Nada avala, sin embargo, esa presunción. Por ejemplo –y no es un ejemplo cualquiera-, la experiencia de las últimas décadas en la “Europa Social”, la que algunos reivindican y añoran como alternativa a la globalización auspiciada por los mercados, resulta reveladora al respecto. En esos años el PIB de las economías comunitarias aumentó, al tiempo que se generalizó el estancamiento salarial, creció la desigualdad, avanzó la precariedad y se extendió la pobreza, no sólo entre los excluidos y marginales, los perdedores de siempre, sino también entre los que disfrutaban de un empleo. La presión fiscal descansó, cada vez más, sobre los ingresos de los trabajadores asalariados, mientras que los beneficios, las rentas del capital y las grandes fortunas pagaron menos impuestos (esta es la crisis fiscal que oculta el discurso dominante). Se trataba de un crecimiento por lo demás insostenible pues descansó en un consumo despilfarrador de materiales y energías no renovables y en la degradación de las condiciones medioambientales; un crecimiento que destruyó riqueza, comprometiendo, en consecuencia, el nivel de vida del conjunto de la población y, muy especialmente, del de los más pobres. Esto sucedía, con mayor o menor intensidad, tanto en las economías meridionales, con tejidos productivos débiles, como en las más avanzadas del continente. Y lo más importante, esta deriva se producía en un contexto caracterizado por relativamente fuertes estados de bienestar y unas izquierdas políticas y sindicales influyentes, algunas de las cuales llegaron a gobernar, y en consecuencia también fueron responsables de esa deriva.

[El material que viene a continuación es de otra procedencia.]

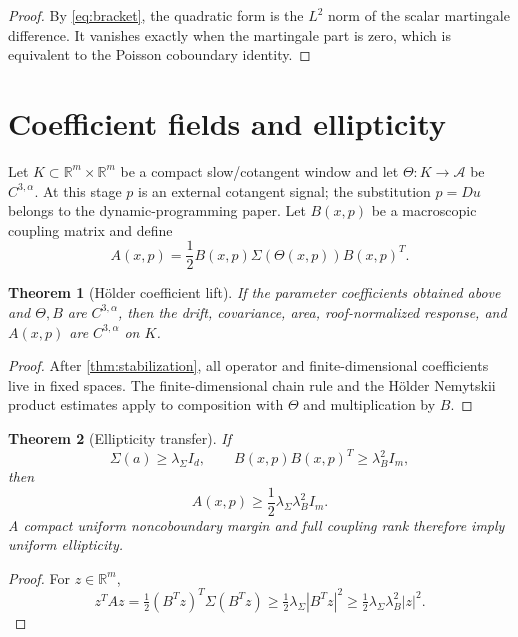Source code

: \documentclass[11pt,reqno]{amsart}
\newtheorem{theorem}{Theorem}[section]
\theoremstyle{definition}
\theoremstyle{remark}
\newcommand{\A}{\mathcal A}
\newcommand{\R}{\mathbb R}
\newcommand{\abs}[1]{\left\lvert #1\right\rvert}
\begin{document}
\begin{proof}
By \eqref{eq:bracket}, the quadratic form is the $L^2$ norm of the scalar
martingale difference.  It vanishes exactly when the martingale part is zero,
which is equivalent to the Poisson coboundary identity.
\end{proof}

\section{Coefficient fields and ellipticity}\label{sec:coefficients}

Let $K\subset\R^m\times\R^m$ be a compact slow/cotangent window and let
$\Theta:K\to\A$ be $C^{3,\alpha}$.  At this stage $p$ is an external cotangent
signal; the substitution $p=Du$ belongs to the dynamic-programming paper.  Let
$B(x,p)$ be a macroscopic coupling matrix and define
\begin{equation}\label{eq:Afield}
 A(x,p)=\frac12B(x,p)\Sigma(\Theta(x,p))B(x,p)^T.
\end{equation}

\begin{theorem}[Hölder coefficient lift]\label{thm:lift}
If the parameter coefficients obtained above and $\Theta,B$ are
$C^{3,\alpha}$, then the drift, covariance, area, roof-normalized response, and
$A(x,p)$ are $C^{3,\alpha}$ on $K$.
\end{theorem}

\begin{proof}
After \cref{thm:stabilization}, all operator and finite-dimensional
coefficients live in fixed spaces.  The finite-dimensional chain rule and the
Hölder Nemytskii product estimates apply to composition with $\Theta$ and
multiplication by $B$.
\end{proof}

\begin{theorem}[Ellipticity transfer]\label{thm:ellipticity}
If
\[
 \Sigma(a)\ge\lambda_\Sigma I_d,
 \qquad
 B(x,p)B(x,p)^T\ge\lambda_B^2I_m,
\]
then
\begin{equation}\label{eq:ellipticity}
 A(x,p)\ge\frac12\lambda_\Sigma\lambda_B^2I_m.
\end{equation}
A compact uniform noncoboundary margin and full coupling rank therefore imply
uniform ellipticity.
\end{theorem}

\begin{proof}
For $z\in\R^m$,
\[
 z^TAz=\tfrac12(B^Tz)^T\Sigma(B^Tz)
 \ge\tfrac12\lambda_\Sigma\abs{B^Tz}^2
 \ge\tfrac12\lambda_\Sigma\lambda_B^2\abs z^2.
\]
\end{proof}
\end{document}
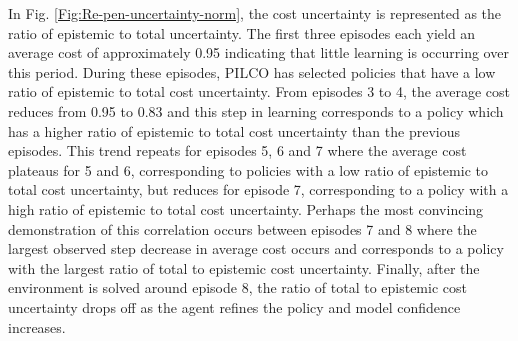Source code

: In Fig. \ref{Fig:Re-pen-uncertainty-norm}, the cost uncertainty is represented as the ratio of epistemic to total uncertainty. The first three episodes each yield an average cost of approximately 0.95 indicating that little learning is occurring over this period. During these episodes, PILCO has selected policies that have a low ratio of epistemic to total cost uncertainty. From episodes 3 to 4, the average cost reduces from 0.95 to 0.83 and this step in learning corresponds to a policy which has a higher ratio of epistemic to total cost uncertainty than the previous episodes. This trend repeats for episodes 5, 6 and 7 where the average cost plateaus for 5 and 6, corresponding to policies with a low ratio of epistemic to total cost uncertainty, but reduces for episode 7, corresponding to a policy with a high ratio of epistemic to total cost uncertainty. Perhaps the most convincing demonstration of this correlation occurs between episodes 7 and 8 where the largest observed step decrease in average cost occurs and corresponds to a policy with the largest ratio of total to epistemic cost uncertainty. Finally, after the environment is solved around episode 8, the ratio of total to epistemic cost uncertainty drops off as the agent refines the policy and model confidence increases. 

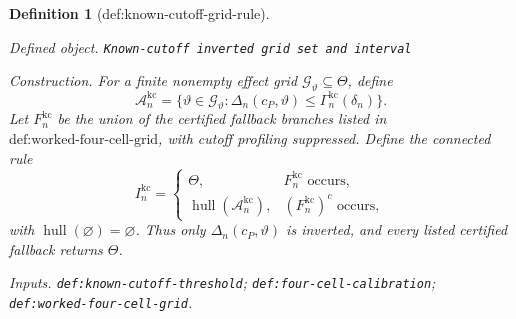 \documentclass{article}
\newtheorem{definition}{Definition}
\begin{document}
\begin{definition}[def:known-cutoff-grid-rule]\label{def:known-cutoff-grid-rule}
\par\smallskip\noindent\emph{Defined object.} \texttt{Known-\allowbreak{}cutoff inverted grid set and interval}
\par\smallskip\noindent\emph{Construction.} For a finite nonempty effect grid \(\mathcal G_\vartheta\subseteq\Theta\), define \[\mathcal A_n^{\mathrm{kc}}=\{\vartheta\in\mathcal G_\vartheta:\Delta_n(c_P,\vartheta)\le\Gamma_n^{\mathrm{kc}}(\delta_n)\}.\] Let \(F_n^{\mathrm{kc}}\) be the union of the certified fallback branches listed in \(\text{def:worked-four-cell-grid}\), with cutoff profiling suppressed. Define the connected rule \[I_n^{\mathrm{kc}}=\begin{cases}\Theta,&F_n^{\mathrm{kc}}\text{ occurs},\\ \operatorname{hull}(\mathcal A_n^{\mathrm{kc}}),&(F_n^{\mathrm{kc}})^c\text{ occurs},\end{cases}\] with \(\operatorname{hull}(\varnothing)=\varnothing\). Thus only \(\Delta_n(c_P,\vartheta)\) is inverted, and every listed certified fallback returns \(\Theta\).
\par\smallskip\noindent\emph{Inputs.} \texttt{def:\allowbreak{}known-\allowbreak{}cutoff-\allowbreak{}threshold}; \texttt{def:\allowbreak{}four-\allowbreak{}cell-\allowbreak{}calibration}; \texttt{def:\allowbreak{}worked-\allowbreak{}four-\allowbreak{}cell-\allowbreak{}grid}.
\end{definition}
\end{document}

¿Hay alguna razón para suponer que el retorno al crecimiento, todavía balbuceante, abrirá un camino distinto al recorrido en las últimas décadas? Todo lo contrario, están creándose las condiciones para que la situación empeore, puede que de manera irreversible. Las oligarquías económicas, en connivencia con las elites políticas, además de enriquecerse con la crisis, se encuentran cada vez más fuertes y arrogantes, en disposición de imponer sus designios y hacer prevalecer sus intereses. El desmantelamiento de los estados de bienestar y de los espacios de negociación colectiva abren posibilidades de negocio a los capitales privados e intensifican la explotación de la fuerza de trabajo. Y la población, entre la frustración, ante el imparable tsunami conservador, y el temor de que todo puede ir a peor. Nunca habían estado tan desequilibradas las relaciones de poder en la Europa comunitaria. Con ese desequilibrio, el crecimiento económico –del que todavía estamos muy lejos, no lo olvidemos- reproduciría de manera ampliada las asimetrías que ya eran perfectamente visibles antes de la implosión financiera.

Entre tanto, la izquierda tradicional concentra buena parte de su artillería en cuestionar la recuperación del PIB por insuficiente y en criticar los efectos contractivos de los ajustes presupuestarios, insistiendo en la conveniencia de flexibilizar las políticas de estabilidad macroeconómica, dando más cancha a las medidas contracíclicas de inspiración keynesiana. En otras palabras, exigiendo situar el crecimiento económico en el corazón de las políticas gubernamentales

Una izquierda debilitada y desorientada, preocupada (siempre lo ha estado) por presentar una imagen de “respetabilidad, realismo y responsabilidad”. Atrapada en la sacrosanta iconografía del crecimiento, no parece capaz de abrir un debate social y, mucho menos, articular una acción política sobre el contenido y la sostenibilidad de los procesos económicos, los que han prevalecido en las pasadas décadas, los actuales y los que se avecinan. Reflexión muy necesaria, sobre todo ahora que se anuncia el fin de la recesión y la superación de la crisis, e imprescindible para dotar de señas de identidad a una izquierda con voluntad de transformar el actual orden de cosas.